Summing over multiple conditions
G_functions allow you to calculate multiple sums based on data meeting certain
criteria, similar to SUMIFS
in Excel.
Difficulty
Objective
You would like to sum several different sets of values based on various criteria. However,
these sets are contained all in one table and the different values are distributed
throughout the table instead of being organized by groups. In Excel you can use the
SUMIFS
function to set conditions for which data you would life to sum.

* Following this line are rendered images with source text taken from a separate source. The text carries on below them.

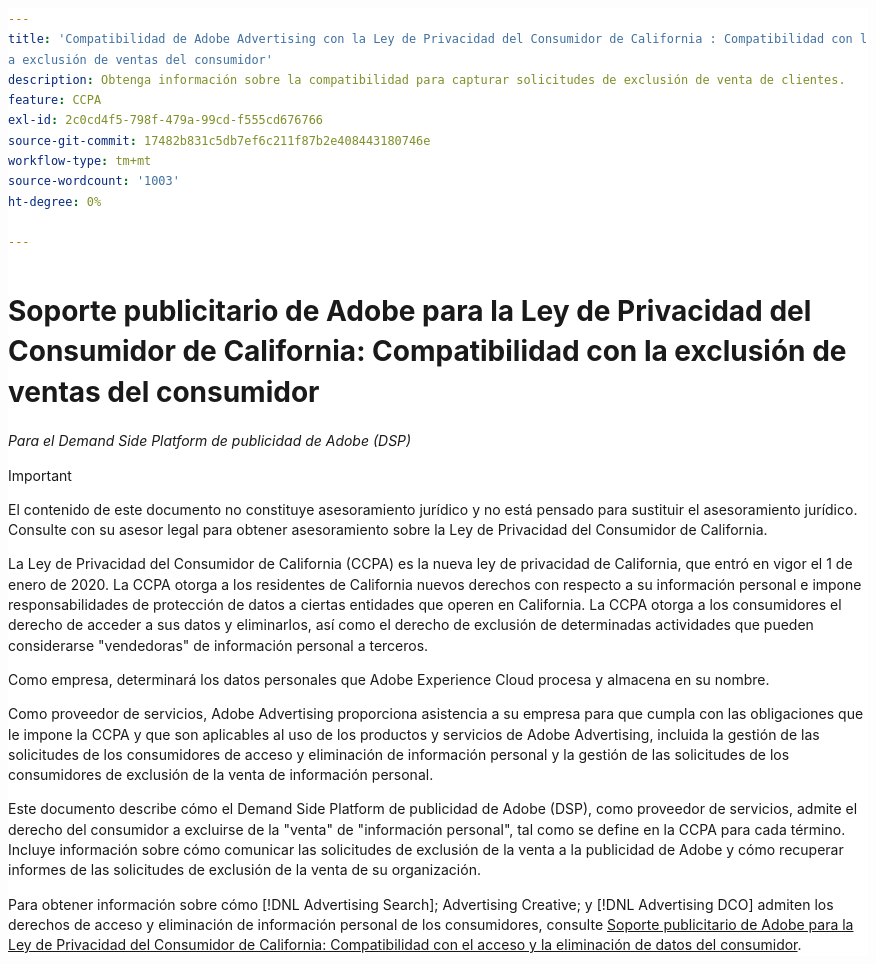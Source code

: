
 ```yaml
---
title: 'Compatibilidad de Adobe Advertising con la Ley de Privacidad del Consumidor de California : Compatibilidad con la exclusión de ventas del consumidor'
description: Obtenga información sobre la compatibilidad para capturar solicitudes de exclusión de venta de clientes.
feature: CCPA
exl-id: 2c0cd4f5-798f-479a-99cd-f555cd676766
source-git-commit: 17482b831c5db7ef6c211f87b2e408443180746e
workflow-type: tm+mt
source-wordcount: '1003'
ht-degree: 0%

---
```


# Soporte publicitario de Adobe para la Ley de Privacidad del Consumidor de California: Compatibilidad con la exclusión de ventas del consumidor

*Para el Demand Side Platform de publicidad de Adobe (DSP)*

>[!IMPORTANT]
>
>El contenido de este documento no constituye asesoramiento jurídico y no está pensado para sustituir el asesoramiento jurídico. Consulte con su asesor legal para obtener asesoramiento sobre la Ley de Privacidad del Consumidor de California.

La Ley de Privacidad del Consumidor de California (CCPA) es la nueva ley de privacidad de California, que entró en vigor el 1 de enero de 2020. La CCPA otorga a los residentes de California nuevos derechos con respecto a su información personal e impone responsabilidades de protección de datos a ciertas entidades que operen en California. La CCPA otorga a los consumidores el derecho de acceder a sus datos y eliminarlos, así como el derecho de exclusión de determinadas actividades que pueden considerarse &quot;vendedoras&quot; de información personal a terceros.

Como empresa, determinará los datos personales que Adobe Experience Cloud procesa y almacena en su nombre.

Como proveedor de servicios, Adobe Advertising proporciona asistencia a su empresa para que cumpla con las obligaciones que le impone la CCPA y que son aplicables al uso de los productos y servicios de Adobe Advertising, incluida la gestión de las solicitudes de los consumidores de acceso y eliminación de información personal y la gestión de las solicitudes de los consumidores de exclusión de la venta de información personal.

Este documento describe cómo el Demand Side Platform de publicidad de Adobe (DSP), como proveedor de servicios, admite el derecho del consumidor a excluirse de la &quot;venta&quot; de &quot;información personal&quot;, tal como se define en la CCPA para cada término. Incluye información sobre cómo comunicar las solicitudes de exclusión de la venta a la publicidad de Adobe y cómo recuperar informes de las solicitudes de exclusión de la venta de su organización.

Para obtener información sobre cómo [!DNL Advertising Search]; Advertising Creative; y [!DNL Advertising DCO] admiten los derechos de acceso y eliminación de información personal de los consumidores, consulte [Soporte publicitario de Adobe para la Ley de Privacidad del Consumidor de California: Compatibilidad con el acceso y la eliminación de datos del consumidor](/help/privacy/ccpa-access-delete.md).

With 1010data, you can solve this issue by using the if
function in tandem
with the g_sum
function, or you can use the g_sum
function
along with a flag column to denote the values you would like to include in your
summation.
Excel solution
The SUMIFS
function in Excel, sums the values in a column based on
corresponding columns containing specified values. In this recipe, the Observed
Daily Weather data is used to sum the total number of rainy, foggy and snowy
days based on a specified zip code. For example, if you wanted to calculate these sums for
the zip code 01002, you would enter the following formulas in an Excel worksheet.
=SUMIFS($C$2:$C$101,$A$2:$A$101,1002,$C$2:$C$101,1)
=SUMIFS($D$2:$D$101,$A$2:$A$101,1002,$D$2:$D$101,1)
=SUMIFS($E$1:$E$100,$A$1:$A$100,1002,$E$1:$E$100,1)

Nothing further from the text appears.